### [Work order]
Skip the pictures, please, and write out exactly the lines from the opening of the data through the line containing "Here are the".

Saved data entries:

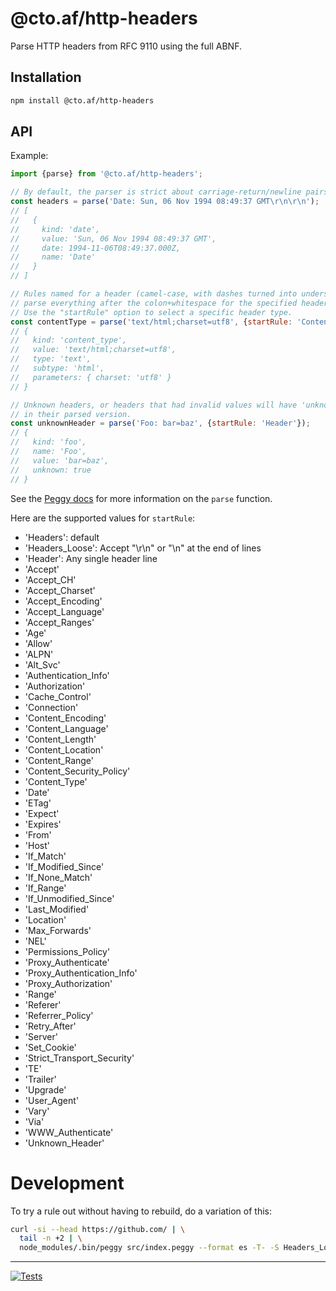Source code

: # @cto.af/http-headers

Parse HTTP headers from RFC 9110 using the full ABNF.

## Installation

```sh
npm install @cto.af/http-headers
```

## API

Example:

```js
import {parse} from '@cto.af/http-headers';

// By default, the parser is strict about carriage-return/newline pairs.
const headers = parse('Date: Sun, 06 Nov 1994 08:49:37 GMT\r\n\r\n');
// [
//   {
//     kind: 'date',
//     value: 'Sun, 06 Nov 1994 08:49:37 GMT',
//     date: 1994-11-06T08:49:37.000Z,
//     name: 'Date'
//   }
// ]

// Rules named for a header (camel-case, with dashes turned into underscores)
// parse everything after the colon+whitespace for the specified header.
// Use the "startRule" option to select a specific header type.
const contentType = parse('text/html;charset=utf8', {startRule: 'Content_Type'});
// {
//   kind: 'content_type',
//   value: 'text/html;charset=utf8',
//   type: 'text',
//   subtype: 'html',
//   parameters: { charset: 'utf8' }
// }

// Unknown headers, or headers that had invalid values will have 'unknown: true'
// in their parsed version.
const unknownHeader = parse('Foo: bar=baz', {startRule: 'Header'});
// {
//   kind: 'foo',
//   name: 'Foo',
//   value: 'bar=baz',
//   unknown: true
// }
```

See the [Peggy docs](https://peggyjs.org/documentation.html#using-the-parser)
for more information on the `parse` function.

Here are the supported values for `startRule`:

  - 'Headers': default
  - 'Headers_Loose': Accept "\r\n" or "\n" at the end of lines
  - 'Header': Any single header line
  - 'Accept'
  - 'Accept_CH'
  - 'Accept_Charset'
  - 'Accept_Encoding'
  - 'Accept_Language'
  - 'Accept_Ranges'
  - 'Age'
  - 'Allow'
  - 'ALPN'
  - 'Alt_Svc'
  - 'Authentication_Info'
  - 'Authorization'
  - 'Cache_Control'
  - 'Connection'
  - 'Content_Encoding'
  - 'Content_Language'
  - 'Content_Length'
  - 'Content_Location'
  - 'Content_Range'
  - 'Content_Security_Policy'
  - 'Content_Type'
  - 'Date'
  - 'ETag'
  - 'Expect'
  - 'Expires'
  - 'From'
  - 'Host'
  - 'If_Match'
  - 'If_Modified_Since'
  - 'If_None_Match'
  - 'If_Range'
  - 'If_Unmodified_Since'
  - 'Last_Modified'
  - 'Location'
  - 'Max_Forwards'
  - 'NEL'
  - 'Permissions_Policy'
  - 'Proxy_Authenticate'
  - 'Proxy_Authentication_Info'
  - 'Proxy_Authorization'
  - 'Range'
  - 'Referer'
  - 'Referrer_Policy'
  - 'Retry_After'
  - 'Server'
  - 'Set_Cookie'
  - 'Strict_Transport_Security'
  - 'TE'
  - 'Trailer'
  - 'Upgrade'
  - 'User_Agent'
  - 'Vary'
  - 'Via'
  - 'WWW_Authenticate'
  - 'Unknown_Header'

# Development

To try a rule out without having to rebuild, do a variation of this:

```sh
curl -si --head https://github.com/ | \
  tail -n +2 | \
  node_modules/.bin/peggy src/index.peggy --format es -T- -S Headers_Loose
```

---
[![Tests](https://github.com/cto-af/http-headers/actions/workflows/node.js.yml/badge.svg)](https://github.com/cto-af/http-headers/actions/workflows/node.js.yml)
<!-- no coverage stats for generated files -->
<!-- [![codecov](https://codecov.io/gh/cto-af/http-headers/graph/badge.svg?token=R4kYlgO3hF)](https://codecov.io/gh/cto-af/http-headers) -->
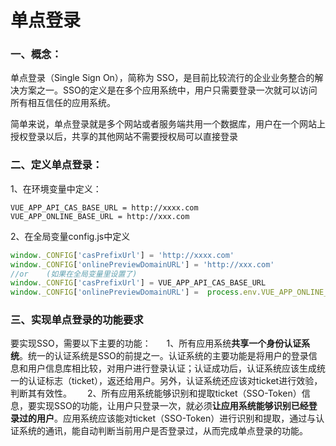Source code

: # 单点登录

### 一、概念：

单点登录（Single Sign On），简称为 SSO，是目前比较流行的企业业务整合的解决方案之一。SSO的定义是在多个应用系统中，用户只需要登录一次就可以访问所有相互信任的应用系统。

简单来说，单点登录就是多个网站或者服务端共用一个数据库，用户在一个网站上授权登录以后，共享的其他网站不需要授权局可以直接登录

### 二、定义单点登录：

1、在环境变量中定义：

```env
VUE_APP_API_CAS_BASE_URL = http://xxxx.com
VUE_APP_ONLINE_BASE_URL = http://xxx.com
```

2、在全局变量config.js中定义

```js
window._CONFIG['casPrefixUrl'] = 'http://xxxx.com'
window._CONFIG['onlinePreviewDomainURL'] = 'http://xxx.com'
//or	(如果在全局变量里设置了)
window._CONFIG['casPrefixUrl'] = VUE_APP_API_CAS_BASE_URL
window._CONFIG['onlinePreviewDomainURL'] =  process.env.VUE_APP_ONLINE_BASE_URL
```

### 三、实现单点登录的功能要求

要实现SSO，需要以下主要的功能：
   1、所有应用系统**共享一个身份认证系统**。统一的认证系统是SSO的前提之一。认证系统的主要功能是将用户的登录信息和用户信息库相比较，对用户进行登录认证；认证成功后，认证系统应该生成统一的认证标志（ticket），返还给用户。另外，认证系统还应该对ticket进行效验，判断其有效性。
   2、所有应用系统能够识别和提取ticket（SSO-Token）信息，要实现SSO的功能，让用户只登录一次，就必须**让应用系统能够识别已经登录过的用户**。应用系统应该能对ticket（SSO-Token）进行识别和提取，通过与认证系统的通讯，能自动判断当前用户是否登录过，从而完成单点登录的功能。

 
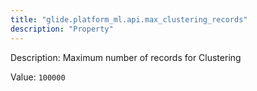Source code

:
 ```yaml
---
title: "glide.platform_ml.api.max_clustering_records"
description: "Property"
---
```


Description: Maximum number of records for Clustering

Value: `100000`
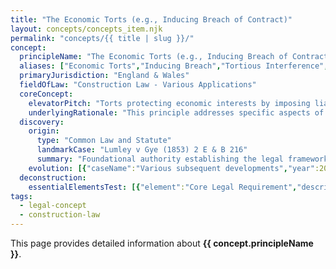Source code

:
 ```yaml
---
title: "The Economic Torts (e.g., Inducing Breach of Contract)"
layout: concepts/concepts_item.njk
permalink: "concepts/{{ title | slug }}/"
concept:
  principleName: "The Economic Torts (e.g., Inducing Breach of Contract)"
  aliases: ["Economic Torts","Inducing Breach","Tortious Interference","Unlawful Interference"]
  primaryJurisdiction: "England & Wales"
  fieldOfLaw: "Construction Law - Various Applications"
  coreConcept:
    elevatorPitch: "Torts protecting economic interests by imposing liability for intentionally interfering with contractual relations or causing economic loss through unlawful means."
    underlyingRationale: "This principle addresses specific aspects of construction law relationships and liabilities, providing structured legal framework for the economic torts (e.g., inducing breach of contract) issues."
  discovery:
    origin:
      type: "Common Law and Statute"
      landmarkCase: "Lumley v Gye (1853) 2 E & B 216"
      summary: "Foundational authority establishing the legal framework for the economic torts (e.g., inducing breach of contract) in construction and commercial law contexts."
    evolution: [{"caseName":"Various subsequent developments","year":2000,"contribution":"Continued judicial and legislative refinement of the principle's application and scope in modern construction law."}]
  deconstruction:
    essentialElementsTest: [{"element":"Core Legal Requirement","description":"The fundamental requirement that must be established to successfully apply the economic torts (e.g., inducing breach of contract) in construction law contexts."},{"element":"Factual Foundation","description":"The specific factual circumstances that must exist to trigger application of this legal principle."},{"element":"Legal Consequence Test","description":"The test for determining when the principle's legal consequences should apply to the particular circumstances."}]
tags: 
  - legal-concept
  - construction-law
---
```


This page provides detailed information about **{{ concept.principleName }}**.
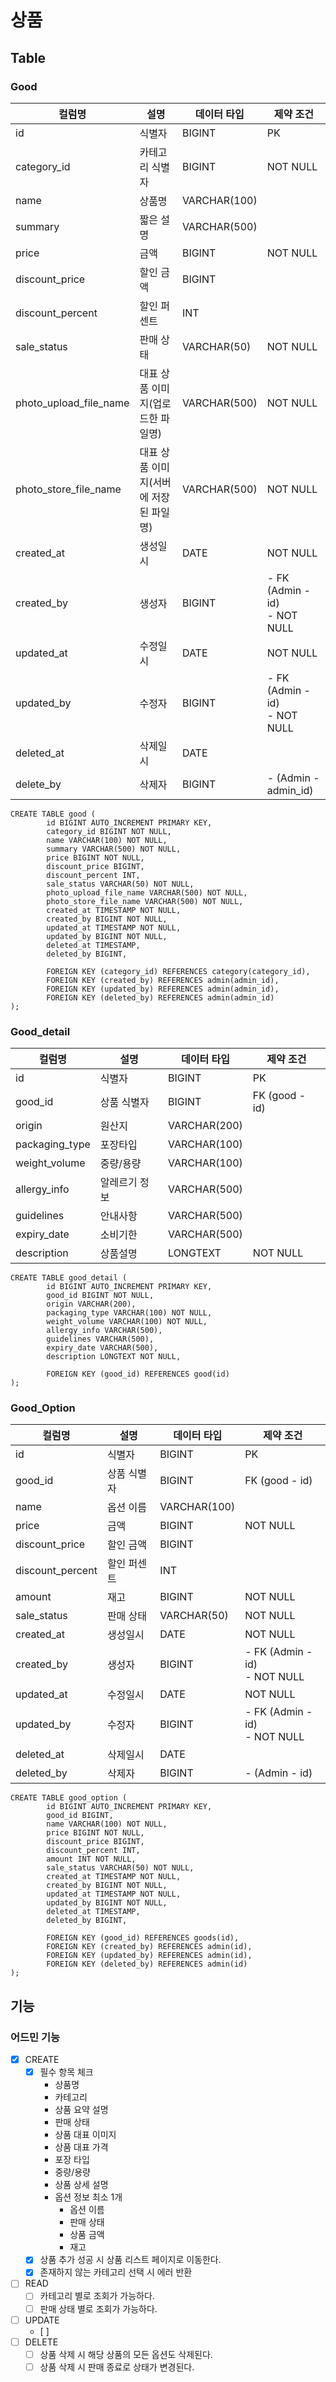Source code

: # 상품

## Table
### Good
| 컬럼명                    | 설명                     | 데이터 타입       | 제약 조건                             |
|------------------------|------------------------|--------------|-----------------------------------|
| id                     | 식별자                    | BIGINT       | PK                                |
| category_id            | 카테고리 식별자               | BIGINT       | NOT NULL                          |
| name                   | 상품명                    | VARCHAR(100) |                                   |
| summary                | 짧은 설명                  | VARCHAR(500) |                                   |
| price                  | 금액                     | BIGINT       | NOT NULL                          |
| discount_price         | 할인 금액                  | BIGINT       |                                   |
| discount_percent       | 할인 퍼센트                 | INT          |                                   |
| sale_status            | 판매 상태                  | VARCHAR(50)  | NOT NULL                          |
| photo_upload_file_name | 대표 상품 이미지(업로드한 파일명)    | VARCHAR(500) | NOT NULL                          |
| photo_store_file_name  | 대표 상품 이미지(서버에 저장된 파일명) | VARCHAR(500) | NOT NULL                          |
| created_at             | 생성일시                   | DATE         | NOT NULL                          |
| created_by             | 생성자                    | BIGINT       | - FK (Admin - id) <br/>- NOT NULL |
| updated_at             | 수정일시                   | DATE         | NOT NULL                          |
| updated_by             | 수정자                    | BIGINT       | - FK (Admin - id) <br/>- NOT NULL |
| deleted_at             | 삭제일시                   | DATE         |                                   |
| delete_by              | 삭제자                    | BIGINT       | - (Admin - admin_id)              |

```mysql
CREATE TABLE good (
        id BIGINT AUTO_INCREMENT PRIMARY KEY,
        category_id BIGINT NOT NULL,
        name VARCHAR(100) NOT NULL,
        summary VARCHAR(500) NOT NULL,
        price BIGINT NOT NULL,
        discount_price BIGINT,
        discount_percent INT,
        sale_status VARCHAR(50) NOT NULL,
        photo_upload_file_name VARCHAR(500) NOT NULL,
        photo_store_file_name VARCHAR(500) NOT NULL,
        created_at TIMESTAMP NOT NULL,
        created_by BIGINT NOT NULL,
        updated_at TIMESTAMP NOT NULL,
        updated_by BIGINT NOT NULL,
        deleted_at TIMESTAMP,
        deleted_by BIGINT,
        
        FOREIGN KEY (category_id) REFERENCES category(category_id),
        FOREIGN KEY (created_by) REFERENCES admin(admin_id),
        FOREIGN KEY (updated_by) REFERENCES admin(admin_id),
        FOREIGN KEY (deleted_by) REFERENCES admin(admin_id)
);
```

### Good_detail
| 컬럼명            | 설명      | 데이터 타입       | 제약 조건         |
|----------------|---------|--------------|---------------|
| id             | 식별자     | BIGINT       | PK            |
| good_id        | 상품 식별자  | BIGINT       | FK (good - id) |
| origin         | 원산지     | VARCHAR(200) |               |
| packaging_type | 포장타입    | VARCHAR(100) |               |
| weight_volume  | 중량/용량   | VARCHAR(100) |               |
| allergy_info   | 알레르기 정보 | VARCHAR(500) |               |
| guidelines     | 안내사항    | VARCHAR(500) |               |
| expiry_date    | 소비기한    | VARCHAR(500) |               |
| description    | 상품설명    | LONGTEXT     | NOT NULL      |
```mysql
CREATE TABLE good_detail (
        id BIGINT AUTO_INCREMENT PRIMARY KEY,
        good_id BIGINT NOT NULL,
        origin VARCHAR(200),
        packaging_type VARCHAR(100) NOT NULL,
        weight_volume VARCHAR(100) NOT NULL,
        allergy_info VARCHAR(500),
        guidelines VARCHAR(500),
        expiry_date VARCHAR(500),
        description LONGTEXT NOT NULL,
      
        FOREIGN KEY (good_id) REFERENCES good(id)
);
```

### Good_Option
| 컬럼명             | 설명     | 데이터 타입       | 제약 조건                            |
|-----------------|--------|--------------|----------------------------------|
| id              | 식별자    | BIGINT       | PK                               |
| good_id         | 상품 식별자 | BIGINT       | FK (good - id)                   |
| name            | 옵션 이름  | VARCHAR(100) | 
| price           | 금액     | BIGINT       | NOT NULL                         |
| discount_price  | 할인 금액  | BIGINT       |                                  |
| discount_percent | 할인 퍼센트 | INT          |                                  |
| amount          | 재고     | BIGINT       | NOT NULL                         |
| sale_status     | 판매 상태  | VARCHAR(50)  | NOT NULL                         |
| created_at      | 생성일시   | DATE         | NOT NULL                         |
| created_by      | 생성자    | BIGINT       | - FK (Admin - id) <br/>- NOT NULL |
| updated_at      | 수정일시   | DATE         | NOT NULL                         |
| updated_by      | 수정자    | BIGINT       | - FK (Admin - id) <br/>- NOT NULL |
| deleted_at      | 삭제일시   | DATE         |                                  |
| deleted_by      | 삭제자    | BIGINT       | - (Admin - id)                   |
```mysql
CREATE TABLE good_option (
        id BIGINT AUTO_INCREMENT PRIMARY KEY,
        good_id BIGINT,
        name VARCHAR(100) NOT NULL,
        price BIGINT NOT NULL,
        discount_price BIGINT,
        discount_percent INT,
        amount INT NOT NULL,
        sale_status VARCHAR(50) NOT NULL,
        created_at TIMESTAMP NOT NULL,
        created_by BIGINT NOT NULL,
        updated_at TIMESTAMP NOT NULL,
        updated_by BIGINT NOT NULL,
        deleted_at TIMESTAMP,
        deleted_by BIGINT,

        FOREIGN KEY (good_id) REFERENCES goods(id),
        FOREIGN KEY (created_by) REFERENCES admin(id),
        FOREIGN KEY (updated_by) REFERENCES admin(id),
        FOREIGN KEY (deleted_by) REFERENCES admin(id)
);
```

## 기능
### 어드민 기능
- [x] CREATE
  - [x] 필수 항목 체크
    - 상품명
    - 카테고리
    - 상품 요약 설명
    - 판매 상태
    - 상품 대표 이미지
    - 상품 대표 가격
    - 포장 타입
    - 중량/용량
    - 상품 상세 설명
    - 옵션 정보 최소 1개
      - 옵션 이름
      - 판매 상태
      - 상품 금액
      - 재고
  - [x] 상품 추가 성공 시 상품 리스트 페이지로 이동한다.
  - [x] 존재하지 않는 카테고리 선택 시 에러 반환
- [ ] READ
  - [ ] 카테고리 별로 조회가 가능하다.
  - [ ] 판매 상태 별로 조회가 가능하다.
- [ ] UPDATE
  - [ ] 
- [ ] DELETE
  - [ ] 상품 삭제 시 해당 상품의 모든 옵션도 삭제된다.
  - [ ] 상품 삭제 시 판매 종료로 상태가 변경된다.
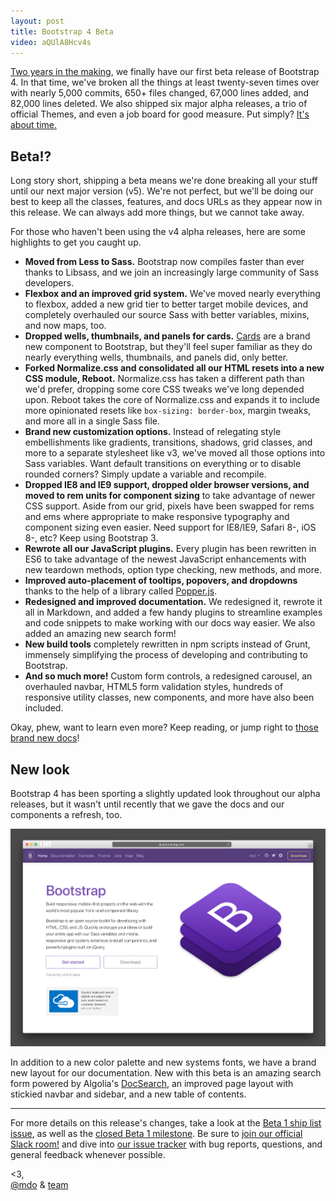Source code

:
 ```yaml
---
layout: post
title: Bootstrap 4 Beta
video: aQUlA8Hcv4s
---
```


[Two years in the making](/2015/08/19/bootstrap-4-alpha/), we finally have our first beta release of Bootstrap 4. In that time, we've broken all the things at least twenty-seven times over with nearly 5,000 commits, 650+ files changed, 67,000 lines added, and 82,000 lines deleted. We also shipped six major alpha releases, a trio of official Themes, and even a job board for good measure. Put simply? [It's about time.](https://www.youtube.com/watch?v=_J6-3l3hCm0)

## Beta!?

Long story short, shipping a beta means we're done breaking all your stuff until our next major version (v5). We're not perfect, but we'll be doing our best to keep all the classes, features, and docs URLs as they appear now in this release. We can always add more things, but we cannot take away.

For those who haven't been using the v4 alpha releases, here are some highlights to get you caught up.

- **Moved from Less to Sass.** Bootstrap now compiles faster than ever thanks to Libsass, and we join an increasingly large community of Sass developers.
- **Flexbox and an improved grid system.** We've moved nearly everything to flexbox, added a new grid tier to better target mobile devices, and completely overhauled our source Sass with better variables, mixins, and now maps, too.
- **Dropped wells, thumbnails, and panels for cards.** [Cards](https://getbootstrap.com/docs/4.0/components/card/) are a brand new component to Bootstrap, but they'll feel super familiar as they do nearly everything wells, thumbnails, and panels did, only better.
- **Forked Normalize.css and consolidated all our HTML resets into a new CSS module, Reboot.** Normalize.css has taken a different path than we'd prefer, dropping some core CSS tweaks we've long depended upon. Reboot takes the core of Normalize.css and expands it to include more opinionated resets like `box-sizing: border-box`, margin tweaks, and more all in a single Sass file.
- **Brand new customization options.** Instead of relegating style embellishments like gradients, transitions, shadows, grid classes, and more to a separate stylesheet like v3, we've moved all those options into Sass variables. Want default transitions on everything or to disable rounded corners? Simply update a variable and recompile.
- **Dropped IE8 and IE9 support, dropped older browser versions, and moved to rem units for component sizing** to take advantage of newer CSS support. Aside from our grid, pixels have been swapped for rems and ems where appropriate to make responsive typography and component sizing even easier. Need support for IE8/IE9, Safari 8-, iOS 8-, etc? Keep using Bootstrap 3.
- **Rewrote all our JavaScript plugins.** Every plugin has been rewritten in ES6 to take advantage of the newest JavaScript enhancements with new teardown methods, option type checking, new methods, and more.
- **Improved auto-placement of tooltips, popovers, and dropdowns** thanks to the help of a library called [Popper.js](https://popper.js.org).
- **Redesigned and improved documentation.** We redesigned it, rewrote it all in Markdown, and added a few handy plugins to streamline examples and code snippets to make working with our docs way easier. We also added an amazing new search form!
- **New build tools** completely rewritten in npm scripts instead of Grunt, immensely simplifying the process of developing and contributing to Bootstrap.
- **And so much more!** Custom form controls, a redesigned carousel, an overhauled navbar, HTML5 form validation styles, hundreds of responsive utility classes, new components, and more have also been included.

Okay, phew, want to learn even more? Keep reading, or jump right to [those brand new docs](https://getbootstrap.com)!

## New look
Bootstrap 4 has been sporting a slightly updated look throughout our alpha releases, but it wasn't until recently that we gave the docs and our components a refresh, too.

[![Bootstrap 4 beta docs](/assets/img/2017/bootstrap-4-beta.png)](https://getbootstrap.com)

In addition to a new color palette and new systems fonts, we have a brand new layout for our documentation. New with this beta is an amazing search form powered by Algolia's [DocSearch](https://community.algolia.com/docsearch/), an improved page layout with stickied navbar and sidebar, and a new table of contents.

---

For more details on this release's changes, take a look at the [Beta 1 ship list issue](https://github.com/twbs/bootstrap/issues/21568), as well as the [closed Beta 1 milestone](https://github.com/twbs/bootstrap/milestone/41?closed=1). Be sure to [join our official Slack room!](https://bootstrap-slack.herokuapp.com) and dive into [our issue tracker](https://github.com/twbs/bootstrap/issues/) with bug reports, questions, and general feedback whenever possible.

<3,<br>
[@mdo](https://twitter.com/mdo) & [team](https://github.com/twbs)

### [Task result]
Source code

: # @cto.af/http-headers

Parse HTTP headers from RFC 9110 using the full ABNF.

## Installation

```sh
npm install @cto.af/http-headers
```

## API

Example:

```js
import {parse} from '@cto.af/http-headers';

// By default, the parser is strict about carriage-return/newline pairs.
const headers = parse('Date: Sun, 06 Nov 1994 08:49:37 GMT\r\n\r\n');
// [
//   {
//     kind: 'date',
//     value: 'Sun, 06 Nov 1994 08:49:37 GMT',
//     date: 1994-11-06T08:49:37.000Z,
//     name: 'Date'
//   }
// ]

// Rules named for a header (camel-case, with dashes turned into underscores)
// parse everything after the colon+whitespace for the specified header.
// Use the "startRule" option to select a specific header type.
const contentType = parse('text/html;charset=utf8', {startRule: 'Content_Type'});
// {
//   kind: 'content_type',
//   value: 'text/html;charset=utf8',
//   type: 'text',
//   subtype: 'html',
//   parameters: { charset: 'utf8' }
// }

// Unknown headers, or headers that had invalid values will have 'unknown: true'
// in their parsed version.
const unknownHeader = parse('Foo: bar=baz', {startRule: 'Header'});
// {
//   kind: 'foo',
//   name: 'Foo',
//   value: 'bar=baz',
//   unknown: true
// }
```

See the [Peggy docs](https://peggyjs.org/documentation.html#using-the-parser)
for more information on the `parse` function.

Here are the supported values for `startRule`:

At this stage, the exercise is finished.